::: Record set
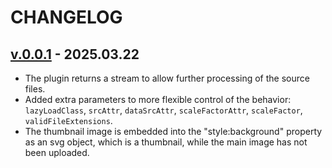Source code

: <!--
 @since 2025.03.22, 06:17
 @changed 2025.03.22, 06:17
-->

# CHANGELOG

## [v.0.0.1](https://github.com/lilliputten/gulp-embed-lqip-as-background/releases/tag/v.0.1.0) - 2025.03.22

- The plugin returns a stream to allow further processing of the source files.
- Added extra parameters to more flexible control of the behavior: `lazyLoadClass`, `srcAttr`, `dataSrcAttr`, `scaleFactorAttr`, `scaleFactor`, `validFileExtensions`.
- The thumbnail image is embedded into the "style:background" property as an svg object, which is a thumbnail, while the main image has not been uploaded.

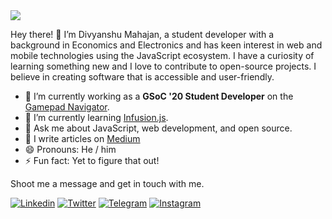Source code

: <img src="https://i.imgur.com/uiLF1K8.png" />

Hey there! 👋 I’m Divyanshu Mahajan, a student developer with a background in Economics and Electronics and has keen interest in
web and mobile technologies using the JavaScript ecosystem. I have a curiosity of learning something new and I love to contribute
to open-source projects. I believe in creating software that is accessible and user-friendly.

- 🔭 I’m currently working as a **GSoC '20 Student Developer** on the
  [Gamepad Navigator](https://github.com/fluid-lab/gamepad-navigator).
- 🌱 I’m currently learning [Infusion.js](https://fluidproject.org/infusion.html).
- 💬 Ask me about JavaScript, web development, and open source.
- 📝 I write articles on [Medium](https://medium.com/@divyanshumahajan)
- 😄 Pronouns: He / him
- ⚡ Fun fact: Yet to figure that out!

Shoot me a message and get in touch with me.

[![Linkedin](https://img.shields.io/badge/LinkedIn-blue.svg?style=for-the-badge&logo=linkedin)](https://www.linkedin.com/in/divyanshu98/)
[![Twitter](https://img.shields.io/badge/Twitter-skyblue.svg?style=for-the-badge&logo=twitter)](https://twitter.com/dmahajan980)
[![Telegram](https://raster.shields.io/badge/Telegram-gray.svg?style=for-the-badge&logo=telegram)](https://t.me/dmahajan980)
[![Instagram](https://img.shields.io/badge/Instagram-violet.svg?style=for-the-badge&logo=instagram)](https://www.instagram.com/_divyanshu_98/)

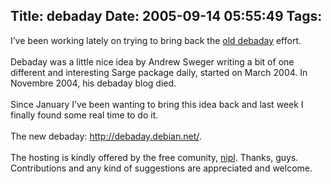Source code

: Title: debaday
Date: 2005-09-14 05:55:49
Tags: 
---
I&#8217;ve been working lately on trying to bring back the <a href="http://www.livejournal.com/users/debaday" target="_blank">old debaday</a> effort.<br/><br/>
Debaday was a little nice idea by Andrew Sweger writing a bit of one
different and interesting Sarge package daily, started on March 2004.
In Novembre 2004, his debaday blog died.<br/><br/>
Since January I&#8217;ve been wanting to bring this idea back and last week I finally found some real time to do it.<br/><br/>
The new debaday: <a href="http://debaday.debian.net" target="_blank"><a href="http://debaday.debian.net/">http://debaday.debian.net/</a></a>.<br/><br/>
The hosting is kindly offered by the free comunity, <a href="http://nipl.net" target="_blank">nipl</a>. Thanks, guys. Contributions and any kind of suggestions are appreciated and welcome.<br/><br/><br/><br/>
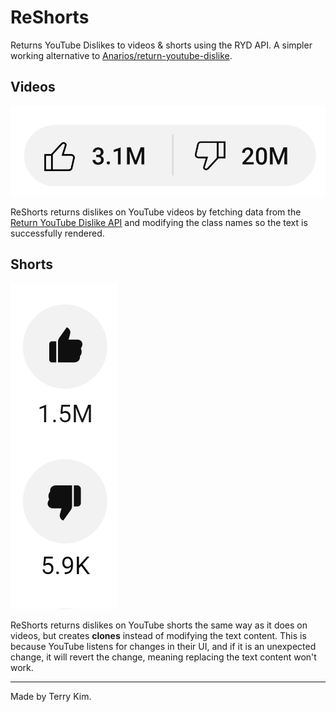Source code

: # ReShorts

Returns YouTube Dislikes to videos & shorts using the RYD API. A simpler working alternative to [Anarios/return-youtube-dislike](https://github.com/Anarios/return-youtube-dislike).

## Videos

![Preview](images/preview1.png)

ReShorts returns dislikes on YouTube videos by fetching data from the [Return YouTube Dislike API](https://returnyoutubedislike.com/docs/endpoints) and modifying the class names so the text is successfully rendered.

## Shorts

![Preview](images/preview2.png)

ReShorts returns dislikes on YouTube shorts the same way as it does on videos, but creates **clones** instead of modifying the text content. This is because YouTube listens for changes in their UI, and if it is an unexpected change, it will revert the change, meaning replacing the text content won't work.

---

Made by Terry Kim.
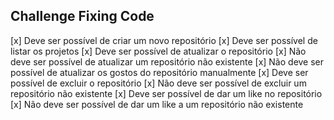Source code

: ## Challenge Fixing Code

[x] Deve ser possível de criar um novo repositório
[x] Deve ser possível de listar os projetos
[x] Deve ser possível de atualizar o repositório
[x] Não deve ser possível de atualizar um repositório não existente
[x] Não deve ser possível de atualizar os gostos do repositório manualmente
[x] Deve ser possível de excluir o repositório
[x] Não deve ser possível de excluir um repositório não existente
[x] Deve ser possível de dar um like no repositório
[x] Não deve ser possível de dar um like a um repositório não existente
::::::
Your goal: All lines above starting at the one with "- Added extra" and ending at the one with "In Novembre 2004, his", inclusive, are to be printed again exactly, with the pictures left out.

Expected answer:
- Added extra parameters to more flexible control of the behavior: `lazyLoadClass`, `srcAttr`, `dataSrcAttr`, `scaleFactorAttr`, `scaleFactor`, `validFileExtensions`.
- The thumbnail image is embedded into the "style:background" property as an svg object, which is a thumbnail, while the main image has not been uploaded.

Source code

: <img src="https://i.imgur.com/uiLF1K8.png" />

Hey there! 👋 I’m Divyanshu Mahajan, a student developer with a background in Economics and Electronics and has keen interest in
web and mobile technologies using the JavaScript ecosystem. I have a curiosity of learning something new and I love to contribute
to open-source projects. I believe in creating software that is accessible and user-friendly.

- 🔭 I’m currently working as a **GSoC '20 Student Developer** on the
  [Gamepad Navigator](https://github.com/fluid-lab/gamepad-navigator).
- 🌱 I’m currently learning [Infusion.js](https://fluidproject.org/infusion.html).
- 💬 Ask me about JavaScript, web development, and open source.
- 📝 I write articles on [Medium](https://medium.com/@divyanshumahajan)
- 😄 Pronouns: He / him
- ⚡ Fun fact: Yet to figure that out!

Shoot me a message and get in touch with me.

[![Linkedin](https://img.shields.io/badge/LinkedIn-blue.svg?style=for-the-badge&logo=linkedin)](https://www.linkedin.com/in/divyanshu98/)
[![Twitter](https://img.shields.io/badge/Twitter-skyblue.svg?style=for-the-badge&logo=twitter)](https://twitter.com/dmahajan980)
[![Telegram](https://raster.shields.io/badge/Telegram-gray.svg?style=for-the-badge&logo=telegram)](https://t.me/dmahajan980)
[![Instagram](https://img.shields.io/badge/Instagram-violet.svg?style=for-the-badge&logo=instagram)](https://www.instagram.com/_divyanshu_98/)

Source code

: Title: debaday
Date: 2005-09-14 05:55:49
Tags: 
---
I&#8217;ve been working lately on trying to bring back the <a href="http://www.livejournal.com/users/debaday" target="_blank">old debaday</a> effort.<br/><br/>
Debaday was a little nice idea by Andrew Sweger writing a bit of one
different and interesting Sarge package daily, started on March 2004.
In Novembre 2004, his debaday blog died.<br/><br/>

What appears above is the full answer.